Willie Doyld

Interviewer: Miss Irene Robertson

Person interviewed: Willie Doyld (male), Brinkley, Arkansas

Age: 78

[-- -- 1938]

"I was born in Grenada, Mississippi. My parents belong to the same

family of white folks. My moster was Jim Doyld. His wife was Mistress

Karoline Doyld. Well as I recollect they had four childen. My parent's

name was Hannah and William Doyld. I'm named for em. They was three of

us childen. They belong to same family of white folks for a fact. I

heard em say Moster Jim bought em offen the block at the same time. He

got em at Galveston, Texas. He kept five families of slaves on his place

well as I recollect.

"My pa was Moster Jim's ox driver. He drove five or six yokes at a time.

He walk long side of em, wagons loaded up. He toted a long cowhide

whoop. He toted it over his shoulder. When he'd crack it you could hear

his whoop half a mile. Knowed he was comin' on up to the house. Them

oxen would step long, peartin up when he crack his whoop over em. He'd

be haulin' logs, wood, cotton, corn, taters, sorghum cane and stuff. He

nearly always walked long side of em; sometimes he'd crawl upon the

front wagon an' ride a piece.

"He was a very good moster I recken far as I knows. They go up there,

get sompin' to eat. He give em a midlin' meat. He give us clothes. Folks

wore heep of clothes then. They got whoopin's if they not do lack they

tole em to do--plenty whoopin's! He kept ten dogs, they call bear dogs.

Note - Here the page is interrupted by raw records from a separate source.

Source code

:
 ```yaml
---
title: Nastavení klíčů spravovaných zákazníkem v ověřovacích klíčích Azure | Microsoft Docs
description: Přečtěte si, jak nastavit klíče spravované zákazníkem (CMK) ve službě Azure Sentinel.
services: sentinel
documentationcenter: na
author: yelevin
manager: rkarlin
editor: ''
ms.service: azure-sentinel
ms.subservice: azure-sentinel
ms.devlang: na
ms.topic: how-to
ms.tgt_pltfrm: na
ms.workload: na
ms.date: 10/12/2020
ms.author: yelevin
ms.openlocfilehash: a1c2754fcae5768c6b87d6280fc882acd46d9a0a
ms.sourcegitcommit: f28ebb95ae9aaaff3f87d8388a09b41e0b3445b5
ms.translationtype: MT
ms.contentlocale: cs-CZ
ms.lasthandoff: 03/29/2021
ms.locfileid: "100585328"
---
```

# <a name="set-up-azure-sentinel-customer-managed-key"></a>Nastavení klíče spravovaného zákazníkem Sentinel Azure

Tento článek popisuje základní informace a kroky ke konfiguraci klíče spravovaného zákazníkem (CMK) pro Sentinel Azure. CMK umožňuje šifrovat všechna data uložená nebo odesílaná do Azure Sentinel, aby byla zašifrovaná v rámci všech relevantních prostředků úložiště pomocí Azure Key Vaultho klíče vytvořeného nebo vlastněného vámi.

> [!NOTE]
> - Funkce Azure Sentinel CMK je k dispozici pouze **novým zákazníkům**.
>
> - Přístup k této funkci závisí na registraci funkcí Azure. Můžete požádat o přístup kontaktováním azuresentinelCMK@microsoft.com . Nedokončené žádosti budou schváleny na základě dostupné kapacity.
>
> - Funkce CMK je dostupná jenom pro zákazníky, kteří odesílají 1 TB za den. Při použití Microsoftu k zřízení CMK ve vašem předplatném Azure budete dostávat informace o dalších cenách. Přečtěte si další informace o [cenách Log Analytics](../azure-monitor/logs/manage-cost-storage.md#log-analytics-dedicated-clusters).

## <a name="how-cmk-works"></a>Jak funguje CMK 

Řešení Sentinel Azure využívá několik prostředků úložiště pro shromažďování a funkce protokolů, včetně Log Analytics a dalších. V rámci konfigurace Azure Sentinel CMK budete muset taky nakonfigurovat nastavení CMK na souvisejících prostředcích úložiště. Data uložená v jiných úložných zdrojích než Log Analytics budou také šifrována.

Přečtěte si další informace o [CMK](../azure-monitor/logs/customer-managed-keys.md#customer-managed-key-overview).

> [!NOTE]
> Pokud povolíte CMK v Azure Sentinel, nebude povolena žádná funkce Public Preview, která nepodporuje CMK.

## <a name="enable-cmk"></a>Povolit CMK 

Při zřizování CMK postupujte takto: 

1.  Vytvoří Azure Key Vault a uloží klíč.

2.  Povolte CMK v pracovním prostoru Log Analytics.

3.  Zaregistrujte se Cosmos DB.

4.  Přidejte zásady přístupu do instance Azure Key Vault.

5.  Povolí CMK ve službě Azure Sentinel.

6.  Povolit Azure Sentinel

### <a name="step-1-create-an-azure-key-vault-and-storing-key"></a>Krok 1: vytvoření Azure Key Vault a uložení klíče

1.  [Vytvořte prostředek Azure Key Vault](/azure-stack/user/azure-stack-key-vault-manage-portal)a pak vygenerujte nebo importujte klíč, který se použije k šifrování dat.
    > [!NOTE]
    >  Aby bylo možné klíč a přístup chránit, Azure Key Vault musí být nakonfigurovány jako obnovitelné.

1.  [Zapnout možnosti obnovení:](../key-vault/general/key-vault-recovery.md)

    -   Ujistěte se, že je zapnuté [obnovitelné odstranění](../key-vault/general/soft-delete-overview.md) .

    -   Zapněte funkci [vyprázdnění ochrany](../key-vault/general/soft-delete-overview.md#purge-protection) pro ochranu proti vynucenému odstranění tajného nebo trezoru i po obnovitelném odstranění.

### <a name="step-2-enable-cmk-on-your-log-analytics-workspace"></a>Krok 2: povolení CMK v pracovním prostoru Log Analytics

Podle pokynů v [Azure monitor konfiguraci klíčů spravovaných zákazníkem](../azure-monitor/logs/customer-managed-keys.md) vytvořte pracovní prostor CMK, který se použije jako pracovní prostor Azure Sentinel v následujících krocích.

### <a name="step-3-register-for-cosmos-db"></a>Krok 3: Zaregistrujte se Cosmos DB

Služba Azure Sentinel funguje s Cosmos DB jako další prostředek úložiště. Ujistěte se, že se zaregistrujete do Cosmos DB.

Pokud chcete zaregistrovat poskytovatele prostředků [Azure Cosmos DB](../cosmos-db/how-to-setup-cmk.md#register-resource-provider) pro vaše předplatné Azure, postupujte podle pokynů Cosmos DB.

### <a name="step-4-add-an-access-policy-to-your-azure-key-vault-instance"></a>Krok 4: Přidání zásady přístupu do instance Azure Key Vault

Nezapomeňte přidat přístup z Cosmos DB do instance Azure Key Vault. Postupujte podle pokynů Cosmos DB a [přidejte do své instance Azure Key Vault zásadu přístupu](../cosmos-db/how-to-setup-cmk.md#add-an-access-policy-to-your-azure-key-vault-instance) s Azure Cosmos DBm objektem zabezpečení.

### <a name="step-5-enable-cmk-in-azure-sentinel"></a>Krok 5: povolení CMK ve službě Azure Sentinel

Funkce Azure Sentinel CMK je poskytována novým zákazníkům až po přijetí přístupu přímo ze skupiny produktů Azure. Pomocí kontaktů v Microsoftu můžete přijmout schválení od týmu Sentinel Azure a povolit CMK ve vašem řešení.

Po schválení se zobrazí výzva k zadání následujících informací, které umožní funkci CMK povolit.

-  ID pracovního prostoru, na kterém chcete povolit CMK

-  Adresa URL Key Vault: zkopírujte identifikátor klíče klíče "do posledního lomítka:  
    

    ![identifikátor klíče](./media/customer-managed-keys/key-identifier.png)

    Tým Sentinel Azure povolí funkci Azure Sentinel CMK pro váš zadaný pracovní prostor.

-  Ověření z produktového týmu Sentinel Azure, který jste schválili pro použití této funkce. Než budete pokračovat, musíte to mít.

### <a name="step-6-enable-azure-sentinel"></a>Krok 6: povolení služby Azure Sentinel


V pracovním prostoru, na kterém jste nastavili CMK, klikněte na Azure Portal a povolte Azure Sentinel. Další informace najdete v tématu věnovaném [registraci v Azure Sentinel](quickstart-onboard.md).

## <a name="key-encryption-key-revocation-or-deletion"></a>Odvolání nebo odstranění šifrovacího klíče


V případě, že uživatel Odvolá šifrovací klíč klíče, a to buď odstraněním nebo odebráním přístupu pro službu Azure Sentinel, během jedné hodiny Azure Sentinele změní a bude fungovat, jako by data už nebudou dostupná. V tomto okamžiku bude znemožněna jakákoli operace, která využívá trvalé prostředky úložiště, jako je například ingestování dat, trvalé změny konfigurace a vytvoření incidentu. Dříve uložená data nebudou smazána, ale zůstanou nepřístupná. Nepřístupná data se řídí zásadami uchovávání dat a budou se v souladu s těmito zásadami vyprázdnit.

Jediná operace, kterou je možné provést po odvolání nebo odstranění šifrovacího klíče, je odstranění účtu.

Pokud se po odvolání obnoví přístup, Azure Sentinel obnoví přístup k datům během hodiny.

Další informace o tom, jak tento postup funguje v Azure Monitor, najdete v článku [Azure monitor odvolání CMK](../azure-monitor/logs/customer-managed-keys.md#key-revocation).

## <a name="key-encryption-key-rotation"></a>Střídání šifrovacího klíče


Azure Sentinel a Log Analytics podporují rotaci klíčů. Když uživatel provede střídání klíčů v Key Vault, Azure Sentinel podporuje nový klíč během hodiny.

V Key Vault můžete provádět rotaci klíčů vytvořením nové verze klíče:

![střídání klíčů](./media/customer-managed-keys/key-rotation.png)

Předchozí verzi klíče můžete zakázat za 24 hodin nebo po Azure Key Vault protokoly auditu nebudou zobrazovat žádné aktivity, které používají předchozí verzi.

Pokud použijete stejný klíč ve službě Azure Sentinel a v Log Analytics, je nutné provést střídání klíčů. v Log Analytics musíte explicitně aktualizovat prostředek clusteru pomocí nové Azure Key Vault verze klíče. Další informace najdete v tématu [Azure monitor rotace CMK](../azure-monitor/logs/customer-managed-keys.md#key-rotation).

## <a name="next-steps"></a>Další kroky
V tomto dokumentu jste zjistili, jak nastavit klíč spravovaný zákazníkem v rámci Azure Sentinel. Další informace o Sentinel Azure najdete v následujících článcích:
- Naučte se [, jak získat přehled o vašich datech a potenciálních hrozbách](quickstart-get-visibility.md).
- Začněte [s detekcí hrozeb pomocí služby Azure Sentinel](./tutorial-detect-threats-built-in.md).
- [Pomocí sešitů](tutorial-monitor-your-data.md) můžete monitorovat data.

They hunt fox, wolves, deer, bear, birds. Them dogs died wid black

tongue. Every one of em died.

"We et at home mostly. We was lounced wid the rations but had a big

plenty. We got the rations every Saturday mornin'. One fellow cut and

weighed out the meat, sacked out the meal in pans what they take to git

it in. Sometimes we et up at the house. Mama bring a big bucket milk and

set it down, give us a tin cup. We eat it up lack pigs lappin' up slop.

Mama cooked for old mistress. She bring us 'nough cooked up grub to last

us two or three days at er time. Papa could cook when he be round the

house too. I recollect all four my grandmas and grandpas. They come from

Georgia. Moster Jim muster bought them too but I don't know if he got em

all at the same time down at Galveston, Texas.

"Moster Jim show did drink liquor--whiskey. I recken he would. When he

got drunk old missus have him on the bed an' she set by him till he

sober up. Miss Karoline good as ever drawed a breath to colored and


"My grandma, mother's ma, was a light sorter woman. The balance of my

kin was pure nigger.

"I kin for a fact recollect a right smart about the war. Papa went off

to war wid Jack Hoskins. He was goin' to be his waitin' man. He stayed a

good while fore he got home. Jack Hoskins got kilt fore he et breakfast

one mornin'. That all I heard him say. I recken he helped bury him but I

never heard em say.

"The plainest thing I recollect was a big drove of the Yankee

soldiers--some ridin', some walkin'--come up to the moster's house. He

was sorter old man. He was settin' in the gallery. He lived in a big log

house. He was readin' the paper. He throwed back his head and was dead.

Jes' scared to death. They said that was what the matter. In spite of

that they come down there and ordered us up to the house. All the

niggers scared to death not to go. There lay old Moster Jim stretched

dead in his chair. They was backed up to the smoke house door and the

horses makin' splinters of the door. It was three planks thick, crossed

one another and bradded together wid iron nails. They throwed the stuff

out an' say, 'Come an' git it. Take it to your houses.' They took it. It

was ours and we didn't want it wasted. Soon as they gone they got mighty

busy bringing it back. They built nother door an' put it up. Old Miss

Karoline bout somewheres, scared purty near to death. They buried Moster

Jim at Water Valley, Mississippi. Miss Karoline broke up and went back

to Virginia. My grandma got her feather bed and died on it. Bout two

years after that the Yankees sot fire to the house and burned it down.

We all had good log houses down close together. They didn't bother us.

"I don't recollect the Ku Klux.

"Our folks never knowed when freedom come on. Some didn't believe they

was free at all. They went on farmin' wid what left. What they made they

got it. My folks purty nigh all died right there.

"I lives alone. I got two childern in Lulu, Mississippi. I had three

childern. My wife come here wid me. She dead.

"I had forty acres land, two mules, wagon. It went for debts. White

folks got it. I ain't made nuthin' since.

"I ain't no hand at votin' much. I railly never understood nuthin' bout

the run of politics.

"I hates to say it but the young generation won't work if they can get

by widout it. They take it, if they can, outen the old folks. I used to

didn't ask folks no diffrunce. I worked right long.

"I gets commodities wid this old woman. I come here to build her fires

and see after er. I don't git no check."